Neutrophil membrane-coated nanoparticles for targeted delivery of toll-like receptor 4 siRNA ameliorate LPS-induced acute lung injury.

Abstract

Pulmonary delivery of small interfering RNAs (siRNAs) is an effective treatment for acute lung injury (ALI), which can modulate the expression of pro-inflammatory cytokines and alleviate the symptoms of ALI. However, the rapid degradation of siRNA in vivo and its limited ability to target and validate cells are important challenges it faces in clinical practice. In this work, we developed neutrophil membrane-coated Poly (lactic-co-glycolic acid) nanoparticles loaded with TLR4 siRNA (si-TLR4) (Neutrophil-NP-TLR4), which can target both inflammatory and macrophage cells to alleviate the pulmonary inflammation in lipopolysaccharide (LPS)-induced ALI mice. These Neutrophil-NP-TLR4 effectively reduce the TNF-α and IL-1β expressions both in vitro and in vivo.

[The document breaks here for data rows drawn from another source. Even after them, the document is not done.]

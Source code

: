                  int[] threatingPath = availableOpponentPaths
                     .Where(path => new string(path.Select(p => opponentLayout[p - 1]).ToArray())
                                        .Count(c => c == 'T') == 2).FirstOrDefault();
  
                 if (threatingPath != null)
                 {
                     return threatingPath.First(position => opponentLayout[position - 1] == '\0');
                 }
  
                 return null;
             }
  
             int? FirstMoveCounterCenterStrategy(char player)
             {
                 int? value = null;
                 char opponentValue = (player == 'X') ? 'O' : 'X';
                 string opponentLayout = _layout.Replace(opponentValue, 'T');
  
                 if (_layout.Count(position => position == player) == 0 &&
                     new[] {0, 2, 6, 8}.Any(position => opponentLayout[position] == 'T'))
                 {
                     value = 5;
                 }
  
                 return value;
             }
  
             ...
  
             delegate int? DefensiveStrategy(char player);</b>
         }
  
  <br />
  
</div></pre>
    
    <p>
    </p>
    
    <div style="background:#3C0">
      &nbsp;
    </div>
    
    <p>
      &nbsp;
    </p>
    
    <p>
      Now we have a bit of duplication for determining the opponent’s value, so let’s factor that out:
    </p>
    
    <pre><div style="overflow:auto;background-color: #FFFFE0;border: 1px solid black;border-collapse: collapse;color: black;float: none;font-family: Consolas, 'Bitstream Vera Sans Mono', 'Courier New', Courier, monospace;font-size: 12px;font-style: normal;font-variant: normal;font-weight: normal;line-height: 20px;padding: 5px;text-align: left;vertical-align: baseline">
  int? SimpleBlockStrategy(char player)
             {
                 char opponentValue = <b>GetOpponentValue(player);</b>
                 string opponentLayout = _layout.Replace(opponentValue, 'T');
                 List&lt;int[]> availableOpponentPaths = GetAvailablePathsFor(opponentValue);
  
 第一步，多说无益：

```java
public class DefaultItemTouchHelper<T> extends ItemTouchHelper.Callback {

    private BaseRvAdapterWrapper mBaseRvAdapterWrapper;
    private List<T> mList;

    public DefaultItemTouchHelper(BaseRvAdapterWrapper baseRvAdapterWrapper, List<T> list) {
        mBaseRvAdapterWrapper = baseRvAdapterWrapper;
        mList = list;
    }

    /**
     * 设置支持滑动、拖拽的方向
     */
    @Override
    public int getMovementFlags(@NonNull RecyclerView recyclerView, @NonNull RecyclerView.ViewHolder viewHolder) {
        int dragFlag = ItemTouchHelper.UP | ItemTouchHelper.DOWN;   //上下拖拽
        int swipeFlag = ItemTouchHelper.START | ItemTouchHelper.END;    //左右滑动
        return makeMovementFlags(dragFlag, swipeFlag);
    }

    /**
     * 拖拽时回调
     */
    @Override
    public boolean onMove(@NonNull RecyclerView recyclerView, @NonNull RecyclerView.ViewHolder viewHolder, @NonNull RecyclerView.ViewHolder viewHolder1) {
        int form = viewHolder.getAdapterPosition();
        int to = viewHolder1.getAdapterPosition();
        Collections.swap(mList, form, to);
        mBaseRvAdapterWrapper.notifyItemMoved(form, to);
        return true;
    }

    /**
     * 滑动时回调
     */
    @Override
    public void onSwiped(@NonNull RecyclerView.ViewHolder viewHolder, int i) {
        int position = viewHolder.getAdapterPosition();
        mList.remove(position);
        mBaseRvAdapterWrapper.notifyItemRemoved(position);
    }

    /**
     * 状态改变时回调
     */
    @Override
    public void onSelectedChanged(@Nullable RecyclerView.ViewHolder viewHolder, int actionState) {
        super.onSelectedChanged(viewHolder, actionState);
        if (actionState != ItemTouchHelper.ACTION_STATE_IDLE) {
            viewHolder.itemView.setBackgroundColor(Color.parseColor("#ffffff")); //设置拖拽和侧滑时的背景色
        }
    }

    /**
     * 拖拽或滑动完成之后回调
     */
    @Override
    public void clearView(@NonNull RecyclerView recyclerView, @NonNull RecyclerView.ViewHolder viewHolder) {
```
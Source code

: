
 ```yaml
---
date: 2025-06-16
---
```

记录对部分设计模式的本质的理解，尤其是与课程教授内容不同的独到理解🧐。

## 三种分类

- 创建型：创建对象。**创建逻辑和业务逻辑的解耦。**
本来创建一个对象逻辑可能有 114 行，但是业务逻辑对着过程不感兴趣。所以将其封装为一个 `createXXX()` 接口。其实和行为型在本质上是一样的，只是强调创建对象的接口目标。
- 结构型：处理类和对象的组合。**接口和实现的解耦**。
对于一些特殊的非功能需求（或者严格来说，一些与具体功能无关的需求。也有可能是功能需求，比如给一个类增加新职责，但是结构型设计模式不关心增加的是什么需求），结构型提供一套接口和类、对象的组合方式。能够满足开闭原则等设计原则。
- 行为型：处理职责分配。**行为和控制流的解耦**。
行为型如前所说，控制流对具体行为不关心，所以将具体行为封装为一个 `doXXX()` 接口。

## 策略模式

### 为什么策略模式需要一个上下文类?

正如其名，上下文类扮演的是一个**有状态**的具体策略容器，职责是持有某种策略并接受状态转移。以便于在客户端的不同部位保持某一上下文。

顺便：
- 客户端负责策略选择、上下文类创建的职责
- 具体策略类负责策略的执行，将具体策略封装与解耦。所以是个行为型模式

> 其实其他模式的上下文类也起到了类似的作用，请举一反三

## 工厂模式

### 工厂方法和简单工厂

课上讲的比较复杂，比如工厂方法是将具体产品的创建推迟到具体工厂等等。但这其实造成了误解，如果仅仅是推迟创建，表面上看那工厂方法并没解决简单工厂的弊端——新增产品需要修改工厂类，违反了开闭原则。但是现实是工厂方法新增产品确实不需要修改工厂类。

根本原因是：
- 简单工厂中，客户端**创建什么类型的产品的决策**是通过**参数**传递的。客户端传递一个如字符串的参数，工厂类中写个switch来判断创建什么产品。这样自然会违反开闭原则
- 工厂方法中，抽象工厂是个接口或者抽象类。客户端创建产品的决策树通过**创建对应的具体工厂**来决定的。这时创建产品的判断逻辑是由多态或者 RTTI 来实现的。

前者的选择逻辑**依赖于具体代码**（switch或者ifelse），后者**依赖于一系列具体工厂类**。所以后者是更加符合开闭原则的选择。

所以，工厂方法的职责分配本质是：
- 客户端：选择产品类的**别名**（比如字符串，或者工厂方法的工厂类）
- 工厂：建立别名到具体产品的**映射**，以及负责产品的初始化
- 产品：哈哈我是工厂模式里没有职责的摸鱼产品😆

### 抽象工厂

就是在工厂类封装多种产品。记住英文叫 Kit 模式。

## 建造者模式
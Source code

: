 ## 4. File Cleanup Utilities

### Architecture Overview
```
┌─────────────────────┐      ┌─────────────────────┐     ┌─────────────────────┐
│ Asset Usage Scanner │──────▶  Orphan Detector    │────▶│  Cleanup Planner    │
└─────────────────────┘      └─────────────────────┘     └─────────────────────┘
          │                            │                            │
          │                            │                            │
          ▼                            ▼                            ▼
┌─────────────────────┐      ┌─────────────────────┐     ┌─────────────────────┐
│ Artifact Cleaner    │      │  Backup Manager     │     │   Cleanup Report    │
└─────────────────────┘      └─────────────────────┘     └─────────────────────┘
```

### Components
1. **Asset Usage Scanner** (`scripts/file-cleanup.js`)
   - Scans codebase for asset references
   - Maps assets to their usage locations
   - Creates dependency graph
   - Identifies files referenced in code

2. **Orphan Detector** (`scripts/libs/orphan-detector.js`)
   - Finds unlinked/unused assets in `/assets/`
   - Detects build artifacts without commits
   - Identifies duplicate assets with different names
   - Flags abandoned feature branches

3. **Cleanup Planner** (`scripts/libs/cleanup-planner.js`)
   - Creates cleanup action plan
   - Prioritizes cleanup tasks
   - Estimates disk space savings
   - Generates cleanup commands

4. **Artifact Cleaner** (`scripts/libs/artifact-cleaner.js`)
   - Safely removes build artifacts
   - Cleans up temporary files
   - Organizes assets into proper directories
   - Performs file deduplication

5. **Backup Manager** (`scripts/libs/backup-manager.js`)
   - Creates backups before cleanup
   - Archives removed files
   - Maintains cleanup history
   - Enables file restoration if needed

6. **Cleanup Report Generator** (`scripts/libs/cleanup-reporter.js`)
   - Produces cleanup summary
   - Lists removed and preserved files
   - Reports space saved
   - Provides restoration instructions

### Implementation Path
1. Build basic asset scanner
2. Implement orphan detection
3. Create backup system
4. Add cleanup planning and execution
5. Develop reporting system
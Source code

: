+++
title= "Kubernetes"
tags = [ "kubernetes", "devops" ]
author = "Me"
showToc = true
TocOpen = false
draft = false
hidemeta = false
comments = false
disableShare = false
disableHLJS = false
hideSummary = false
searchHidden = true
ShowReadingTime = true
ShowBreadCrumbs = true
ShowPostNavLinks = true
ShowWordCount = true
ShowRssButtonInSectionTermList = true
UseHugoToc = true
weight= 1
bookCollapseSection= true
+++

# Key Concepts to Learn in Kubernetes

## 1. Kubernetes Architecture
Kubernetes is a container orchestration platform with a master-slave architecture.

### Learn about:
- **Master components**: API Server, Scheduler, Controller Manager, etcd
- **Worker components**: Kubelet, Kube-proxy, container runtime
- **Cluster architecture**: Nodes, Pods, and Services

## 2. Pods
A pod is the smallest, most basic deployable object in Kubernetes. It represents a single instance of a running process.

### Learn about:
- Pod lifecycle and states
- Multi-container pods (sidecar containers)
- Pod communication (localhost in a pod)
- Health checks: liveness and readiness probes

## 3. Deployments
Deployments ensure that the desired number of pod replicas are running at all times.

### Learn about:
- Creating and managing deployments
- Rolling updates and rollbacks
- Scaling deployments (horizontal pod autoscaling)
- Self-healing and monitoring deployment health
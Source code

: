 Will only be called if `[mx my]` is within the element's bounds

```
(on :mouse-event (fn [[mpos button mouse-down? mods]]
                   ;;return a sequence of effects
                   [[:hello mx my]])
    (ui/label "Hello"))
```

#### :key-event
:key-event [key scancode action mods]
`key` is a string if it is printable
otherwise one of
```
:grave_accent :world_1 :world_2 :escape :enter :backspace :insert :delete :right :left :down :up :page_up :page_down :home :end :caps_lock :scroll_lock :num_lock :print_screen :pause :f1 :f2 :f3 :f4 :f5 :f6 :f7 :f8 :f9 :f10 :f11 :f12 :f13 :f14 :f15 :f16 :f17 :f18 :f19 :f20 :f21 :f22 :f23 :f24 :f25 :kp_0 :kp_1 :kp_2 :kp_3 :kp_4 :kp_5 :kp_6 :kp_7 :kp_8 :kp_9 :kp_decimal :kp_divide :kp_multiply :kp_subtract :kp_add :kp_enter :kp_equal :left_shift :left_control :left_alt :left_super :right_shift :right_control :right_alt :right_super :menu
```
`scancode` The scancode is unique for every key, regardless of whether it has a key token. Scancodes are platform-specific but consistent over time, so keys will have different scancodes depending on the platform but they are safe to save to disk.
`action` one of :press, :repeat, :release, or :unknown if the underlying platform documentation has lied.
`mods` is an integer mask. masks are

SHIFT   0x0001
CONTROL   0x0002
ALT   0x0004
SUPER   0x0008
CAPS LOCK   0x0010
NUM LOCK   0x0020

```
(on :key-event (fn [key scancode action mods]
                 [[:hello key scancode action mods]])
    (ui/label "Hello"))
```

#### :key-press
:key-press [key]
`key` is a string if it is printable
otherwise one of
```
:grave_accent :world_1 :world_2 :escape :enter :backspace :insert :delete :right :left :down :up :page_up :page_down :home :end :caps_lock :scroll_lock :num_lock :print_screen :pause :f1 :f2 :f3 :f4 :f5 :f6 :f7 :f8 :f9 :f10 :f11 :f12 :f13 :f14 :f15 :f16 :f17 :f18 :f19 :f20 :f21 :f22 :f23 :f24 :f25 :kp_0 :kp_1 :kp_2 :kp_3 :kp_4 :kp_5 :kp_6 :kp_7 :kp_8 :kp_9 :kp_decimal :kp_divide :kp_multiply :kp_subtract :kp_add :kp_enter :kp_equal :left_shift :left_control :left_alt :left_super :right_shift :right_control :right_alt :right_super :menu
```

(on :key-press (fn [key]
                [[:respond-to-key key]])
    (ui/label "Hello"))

Meanwhile, they also reduced the expression of TLR4, and its downstream genes including TNF receptor-associated factor 6 (TRAF6), X-linked inhibitor of apoptosis protein (XIAP), and Nuclear Factor kappa-B (NF-κB), but elevated the levels of Aquaporin 1 (AQP1) and Aquaporin 5 (AQP5). Moreover, the Neutrophil-NP-TLR4 precisely targets the inflammatory site to attenuate the lung injury without causing toxicity to normal tissue. This system provides a promising approach to effective delivery of siRNA to precisely treat the ALI.